Content starts
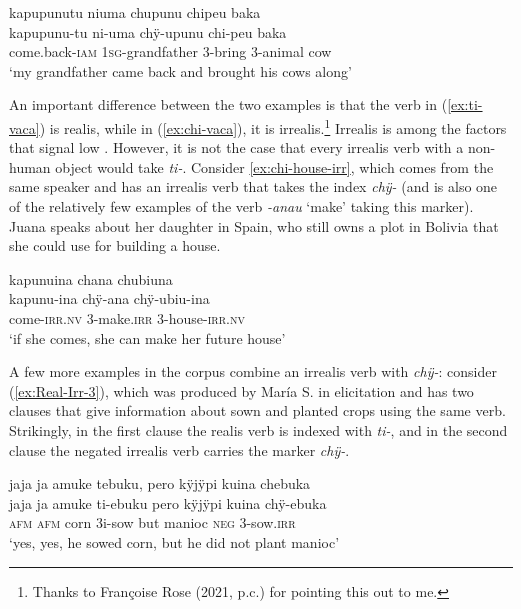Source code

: \ea\label{ex:chi-vaca}
\begingl
\glpreamble kapupunutu niuma chupunu chipeu baka\\
\gla kapupunu-tu ni-uma chÿ-upunu chi-peu baka\\
\glb come.back-\textsc{iam} 1\textsc{sg}-grandfather 3-bring 3-animal cow\\
\glft ‘my grandfather came back and brought his cows along’
\endgl
\trailingcitation{[jxx-p151016l-2.259]}
\xe

An important difference between the two examples is that the verb in (\ref{ex:ti-vaca}) is realis, while in (\ref{ex:chi-vaca}), it is irrealis.\footnote{Thanks to Françoise Rose (2021, p.c.) for pointing this out to me.} Irrealis is among the factors that signal low  \citep[252]{HopperThompson1980}. However, it is not the case that every irrealis verb with a non-human object would take \textit{ti-}. Consider \ref{ex:chi-house-irr}, which comes from the same speaker and has an irrealis verb that takes the index \textit{chÿ-} (and is also one of the relatively few examples of the verb \textit{-anau} ‘make’ taking this marker). Juana speaks about her daughter in Spain, who still owns a plot in Bolivia that she could use for building a house.

\ea\label{ex:chi-house-irr}
\begingl
\glpreamble kapunuina chana chubiuna\\
\gla kapunu-ina chÿ-ana chÿ-ubiu-ina\\
\glb come-\textsc{irr.nv} 3-make.\textsc{irr} 3-house-\textsc{irr.nv}\\
\glft ‘if she comes, she can make her future house’
\endgl
\trailingcitation{[jxx-p120430l-1.298-299]}
\xe


A few more examples in the corpus combine an irrealis verb with \textit{chÿ-}: consider (\ref{ex:Real-Irr-3}), which was produced by María S. in elicitation and has two clauses that give information about sown and planted crops using the same verb. Strikingly, in the first clause the realis verb is indexed with \textit{ti-}, and in the second clause the negated irrealis verb carries the marker \textit{chÿ-}.

\ea\label{ex:Real-Irr-3}
\begingl
\glpreamble jaja ja amuke tebuku, pero kÿjÿpi kuina chebuka\\
\gla jaja ja amuke ti-ebuku pero kÿjÿpi kuina chÿ-ebuka\\
\glb \textsc{afm} \textsc{afm} corn 3i-sow but manioc \textsc{neg} 3-sow.\textsc{irr}\\
\glft ‘yes, yes, he sowed corn, but he did not plant manioc’
\endgl
\trailingcitation{[rxx-e181024l]}%
\xe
Content ends
WORK ITEM | Copy the listing above verbatim, leaving out pictures.

COMPLETED TASK |
Source code

: \ea\label{ex:chi-vaca}
\begingl
\glpreamble kapupunutu niuma chupunu chipeu baka\\
\gla kapupunu-tu ni-uma chÿ-upunu chi-peu baka\\
\glb come.back-\textsc{iam} 1\textsc{sg}-grandfather 3-bring 3-animal cow\\
\glft ‘my grandfather came back and brought his cows along’
\endgl
\trailingcitation{[jxx-p151016l-2.259]}
\xe

An important difference between the two examples is that the verb in (\ref{ex:ti-vaca}) is realis, while in (\ref{ex:chi-vaca}), it is irrealis.\footnote{Thanks to Françoise Rose (2021, p.c.) for pointing this out to me.} Irrealis is among the factors that signal low  \citep[252]{HopperThompson1980}. However, it is not the case that every irrealis verb with a non-human object would take \textit{ti-}. Consider \ref{ex:chi-house-irr}, which comes from the same speaker and has an irrealis verb that takes the index \textit{chÿ-} (and is also one of the relatively few examples of the verb \textit{-anau} ‘make’ taking this marker). Juana speaks about her daughter in Spain, who still owns a plot in Bolivia that she could use for building a house.

\ea\label{ex:chi-house-irr}
\begingl
\glpreamble kapunuina chana chubiuna\\
\gla kapunu-ina chÿ-ana chÿ-ubiu-ina\\
\glb come-\textsc{irr.nv} 3-make.\textsc{irr} 3-house-\textsc{irr.nv}\\
\glft ‘if she comes, she can make her future house’
\endgl
\trailingcitation{[jxx-p120430l-1.298-299]}
\xe


A few more examples in the corpus combine an irrealis verb with \textit{chÿ-}: consider (\ref{ex:Real-Irr-3}), which was produced by María S. in elicitation and has two clauses that give information about sown and planted crops using the same verb. Strikingly, in the first clause the realis verb is indexed with \textit{ti-}, and in the second clause the negated irrealis verb carries the marker \textit{chÿ-}.

\ea\label{ex:Real-Irr-3}
\begingl
\glpreamble jaja ja amuke tebuku, pero kÿjÿpi kuina chebuka\\
\gla jaja ja amuke ti-ebuku pero kÿjÿpi kuina chÿ-ebuka\\
\glb \textsc{afm} \textsc{afm} corn 3i-sow but manioc \textsc{neg} 3-sow.\textsc{irr}\\
\glft ‘yes, yes, he sowed corn, but he did not plant manioc’
\endgl
\trailingcitation{[rxx-e181024l]}%
\xe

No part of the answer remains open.